(Dataset records)

== Segment start ==

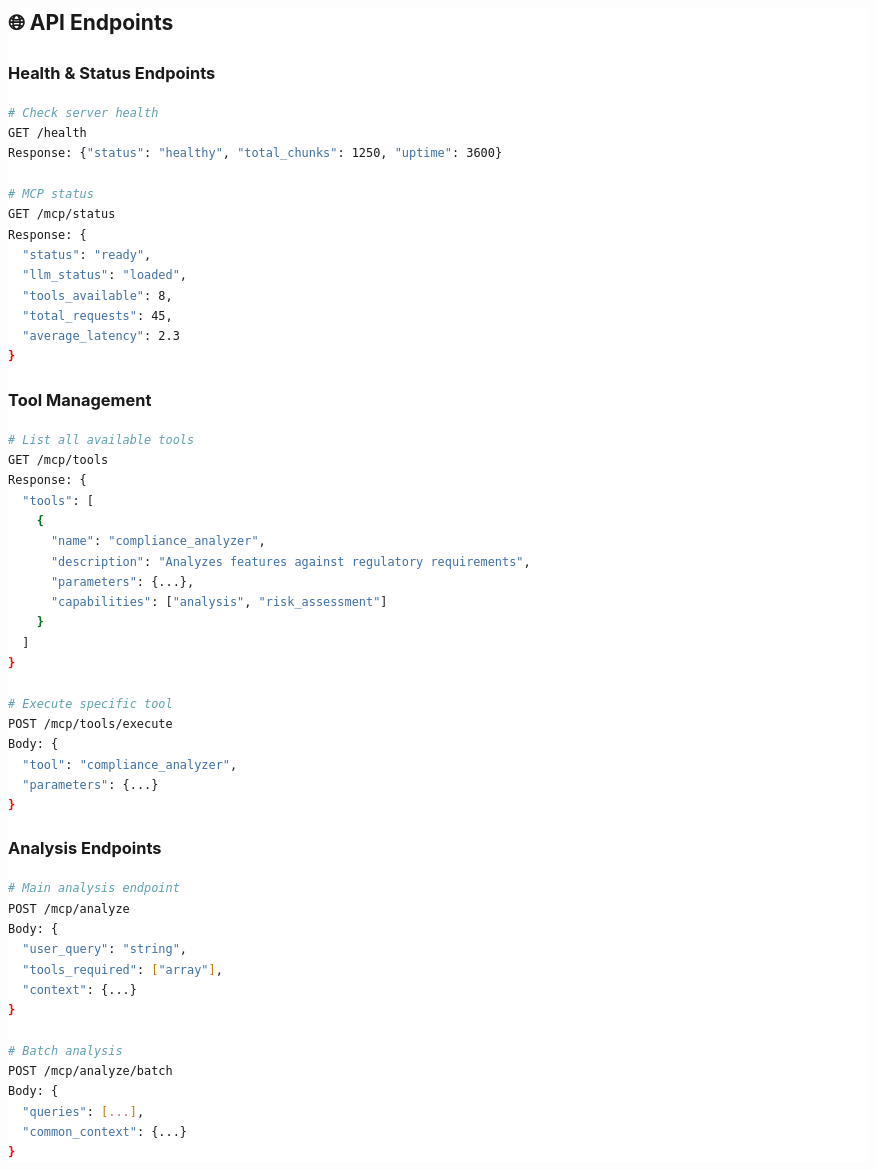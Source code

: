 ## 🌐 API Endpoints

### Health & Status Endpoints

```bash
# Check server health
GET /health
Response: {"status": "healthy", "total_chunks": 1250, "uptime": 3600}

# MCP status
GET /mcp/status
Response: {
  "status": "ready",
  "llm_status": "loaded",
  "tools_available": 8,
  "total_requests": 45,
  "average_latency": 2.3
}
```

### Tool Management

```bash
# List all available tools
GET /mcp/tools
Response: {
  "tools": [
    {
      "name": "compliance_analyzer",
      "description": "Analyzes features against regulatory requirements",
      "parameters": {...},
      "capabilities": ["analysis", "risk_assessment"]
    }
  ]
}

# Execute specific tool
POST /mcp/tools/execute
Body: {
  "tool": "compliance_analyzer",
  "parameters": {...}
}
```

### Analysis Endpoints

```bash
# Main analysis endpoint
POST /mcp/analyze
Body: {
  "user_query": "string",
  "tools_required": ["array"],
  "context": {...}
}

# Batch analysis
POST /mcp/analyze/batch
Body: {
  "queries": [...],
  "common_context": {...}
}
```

== Segment end ==
== Segment start ==

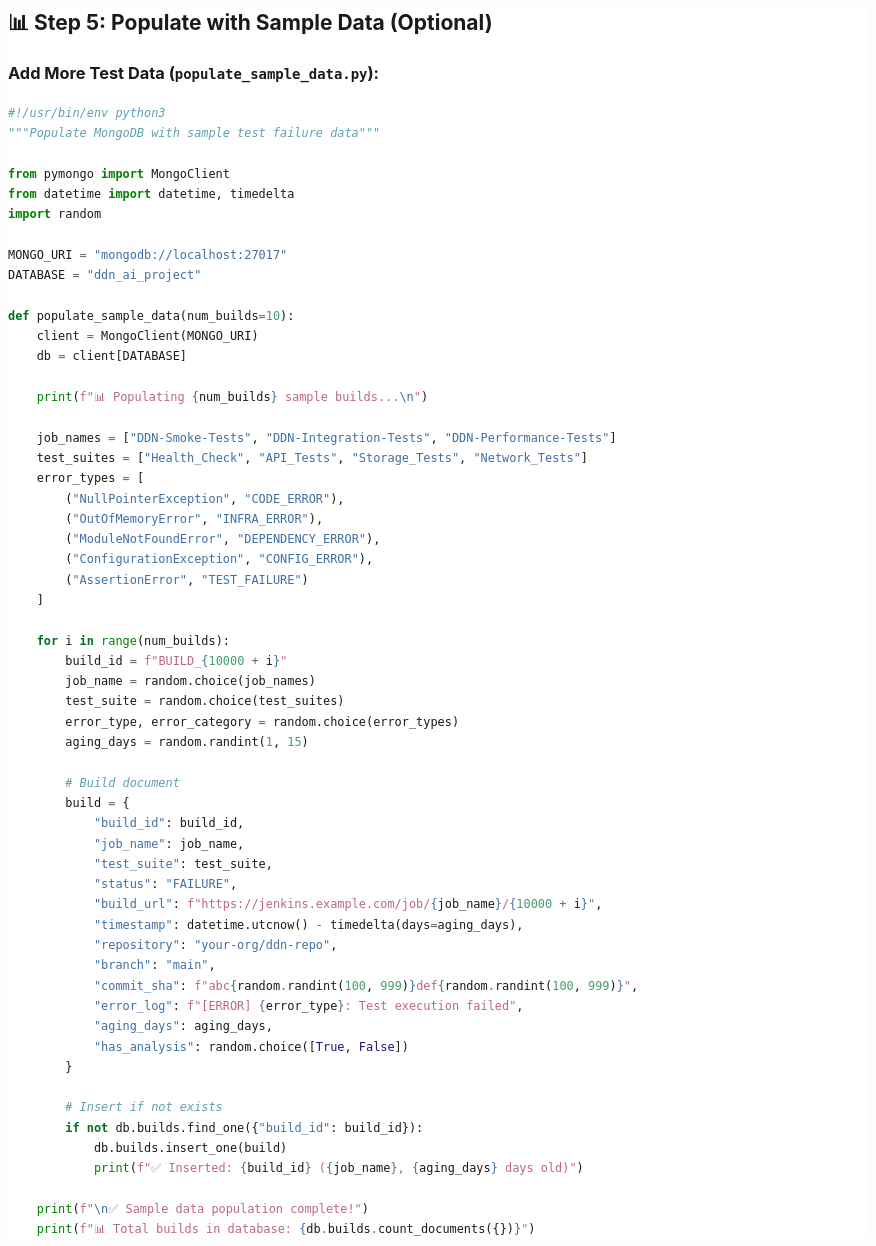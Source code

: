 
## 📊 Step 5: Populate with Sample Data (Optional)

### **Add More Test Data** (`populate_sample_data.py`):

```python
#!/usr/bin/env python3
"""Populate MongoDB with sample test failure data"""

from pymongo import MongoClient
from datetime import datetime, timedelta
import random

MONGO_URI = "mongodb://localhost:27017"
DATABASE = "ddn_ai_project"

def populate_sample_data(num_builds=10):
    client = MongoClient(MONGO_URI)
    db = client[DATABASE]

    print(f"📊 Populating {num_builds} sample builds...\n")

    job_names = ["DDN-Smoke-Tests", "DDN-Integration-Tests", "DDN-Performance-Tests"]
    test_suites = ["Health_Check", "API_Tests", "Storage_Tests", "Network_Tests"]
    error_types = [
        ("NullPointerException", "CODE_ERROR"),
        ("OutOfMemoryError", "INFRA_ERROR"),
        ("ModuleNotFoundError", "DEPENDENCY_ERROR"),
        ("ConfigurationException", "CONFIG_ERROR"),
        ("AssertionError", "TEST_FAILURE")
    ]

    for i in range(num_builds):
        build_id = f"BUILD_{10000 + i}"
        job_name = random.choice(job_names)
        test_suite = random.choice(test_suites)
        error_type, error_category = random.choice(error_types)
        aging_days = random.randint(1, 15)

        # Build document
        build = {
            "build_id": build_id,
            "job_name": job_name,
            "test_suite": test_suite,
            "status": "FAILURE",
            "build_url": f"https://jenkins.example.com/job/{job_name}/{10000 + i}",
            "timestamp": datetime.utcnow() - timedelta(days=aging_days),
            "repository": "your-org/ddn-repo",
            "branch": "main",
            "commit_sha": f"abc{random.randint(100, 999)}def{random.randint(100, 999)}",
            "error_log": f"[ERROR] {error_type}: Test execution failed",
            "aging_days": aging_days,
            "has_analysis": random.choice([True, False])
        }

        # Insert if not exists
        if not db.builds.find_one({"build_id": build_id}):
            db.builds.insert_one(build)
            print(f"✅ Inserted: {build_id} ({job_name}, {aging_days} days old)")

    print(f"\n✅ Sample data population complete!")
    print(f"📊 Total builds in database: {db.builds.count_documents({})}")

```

== Segment end ==

The answer is to be one number: the count of lines in the entries containing the string "Endpoints".

3